The Pound to New Zealand Dollar exchange rate (GBP/NZD) declined by around -2.0 cents last night as investors reacted to a surprisingly resilient New Zealand Consumer Price Index print.
With NZ CPI rising from 1.4% to 1.6% in the fourth quarter, confounding expectations of 1.5%, traders speculated that the Reserve Bank of New Zealand could hike interest rates as early as January.
With inflation rising at a faster rate than the RBNZ anticipated, business confidence soaring to a 20-year high and house prices surging, the situation in New Zealand took a tangible turn for the better during the fourth quarter. This uptick in economic conditions corroborates Governor Graeme Wheeler’s view from December that rate increases “will likely be required in 2014”.

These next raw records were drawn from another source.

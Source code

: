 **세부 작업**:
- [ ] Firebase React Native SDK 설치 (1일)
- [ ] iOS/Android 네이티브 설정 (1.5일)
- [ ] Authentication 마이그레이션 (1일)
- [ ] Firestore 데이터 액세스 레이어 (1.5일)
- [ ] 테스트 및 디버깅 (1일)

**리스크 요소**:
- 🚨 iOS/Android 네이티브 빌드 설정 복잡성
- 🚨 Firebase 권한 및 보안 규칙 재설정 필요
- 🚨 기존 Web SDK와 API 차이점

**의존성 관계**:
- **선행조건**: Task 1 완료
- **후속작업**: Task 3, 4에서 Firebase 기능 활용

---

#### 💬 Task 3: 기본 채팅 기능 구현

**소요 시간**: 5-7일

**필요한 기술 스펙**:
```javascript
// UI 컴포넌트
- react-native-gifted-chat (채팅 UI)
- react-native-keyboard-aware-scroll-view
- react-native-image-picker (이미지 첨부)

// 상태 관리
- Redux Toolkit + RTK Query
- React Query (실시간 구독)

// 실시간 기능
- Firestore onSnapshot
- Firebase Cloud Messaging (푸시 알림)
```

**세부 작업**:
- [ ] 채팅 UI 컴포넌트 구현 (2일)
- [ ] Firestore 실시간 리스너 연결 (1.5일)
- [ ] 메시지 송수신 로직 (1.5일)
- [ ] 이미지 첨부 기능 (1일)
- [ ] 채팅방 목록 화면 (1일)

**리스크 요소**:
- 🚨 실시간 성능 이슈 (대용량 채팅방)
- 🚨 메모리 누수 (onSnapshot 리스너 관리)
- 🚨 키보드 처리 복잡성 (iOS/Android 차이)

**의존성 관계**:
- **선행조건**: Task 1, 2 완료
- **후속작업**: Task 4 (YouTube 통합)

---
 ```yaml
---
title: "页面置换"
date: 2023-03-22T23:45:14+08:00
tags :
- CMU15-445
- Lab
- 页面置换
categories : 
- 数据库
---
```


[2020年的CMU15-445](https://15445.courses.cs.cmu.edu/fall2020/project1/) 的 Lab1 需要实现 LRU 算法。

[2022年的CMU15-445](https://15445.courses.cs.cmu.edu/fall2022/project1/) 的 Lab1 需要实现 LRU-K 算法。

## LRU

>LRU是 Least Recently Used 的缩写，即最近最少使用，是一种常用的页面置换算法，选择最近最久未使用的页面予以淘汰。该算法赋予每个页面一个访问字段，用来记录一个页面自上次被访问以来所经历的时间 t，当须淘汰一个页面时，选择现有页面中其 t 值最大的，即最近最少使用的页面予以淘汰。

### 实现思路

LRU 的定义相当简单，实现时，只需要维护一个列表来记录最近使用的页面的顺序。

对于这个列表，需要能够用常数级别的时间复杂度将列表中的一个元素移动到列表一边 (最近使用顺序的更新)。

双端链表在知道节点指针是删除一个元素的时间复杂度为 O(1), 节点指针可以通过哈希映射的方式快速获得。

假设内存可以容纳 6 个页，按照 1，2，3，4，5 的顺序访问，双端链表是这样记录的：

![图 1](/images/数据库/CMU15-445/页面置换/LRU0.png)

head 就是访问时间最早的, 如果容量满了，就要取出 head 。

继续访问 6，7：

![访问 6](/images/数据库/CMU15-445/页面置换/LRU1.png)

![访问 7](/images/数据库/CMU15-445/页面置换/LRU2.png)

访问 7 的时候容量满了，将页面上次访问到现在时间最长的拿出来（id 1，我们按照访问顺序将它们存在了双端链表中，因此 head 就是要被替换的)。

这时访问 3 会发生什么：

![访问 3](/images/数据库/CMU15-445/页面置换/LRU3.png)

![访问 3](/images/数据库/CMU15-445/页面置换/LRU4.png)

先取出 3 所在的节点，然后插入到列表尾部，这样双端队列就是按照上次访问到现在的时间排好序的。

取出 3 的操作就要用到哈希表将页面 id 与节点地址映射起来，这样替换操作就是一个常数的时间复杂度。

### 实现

The Reserve Bank of New Zealand meets next on January 30th, but the majority of markets do not foresee a modification to the Bank’s 2.5% overnight cash rate until March. The Central Bank has previously stated that it intends to raise rates by around 225 basis points over the next two years, which is likely to bolster demand for the ‘Kiwi’ over that time period.
The Pound is currently 7.0 cents stronger against the New Zealand Dollar than it was this time last year, however, demand for Sterling could wane over the next few months if speculative traders feel that NZD’s increasingly high yield differential makes it a better destination for investments.
It will be interesting to see how investors react if this Wednesday’s UK Unemployment Rate comes in stronger-than-anticipated. The headline jobless figure is predicted to fall from 7.4% to 7.3%, but any steeper decline would likely lead to heightened Bank of England rate hike speculation.
With the Federal Reserve keen to wind down its risk-boosting QE3 scheme, Chinese GDP printing at its joint lowest level for fourteen years and Australian economic output struggling to cope with the transition following the decade-long mining boon, the New Zealand Dollar’s status as a high-risk currency could come into play. With a host of risks present within the global economy and within New Zealand’s two largest trading partners, it is possible that GBP/NZD could continue to appreciate even when the RBNZ embarks upon its tightening cycle.
This, of course, relies on UK growth continuing at current or better rates and on British Unemployment falling to the BoE’s 7.0% threshold for discussing rate rises sooner rather than later.
There are a lot of ‘ifs’ and ‘buts’ to consider with regards to the Sterling to New Zealand Dollar exchange rate (GBP/NZD), however, the most likely outcome is that we will see the ‘Kiwi’ Dollar appreciate steadily against the Pound throughout the year.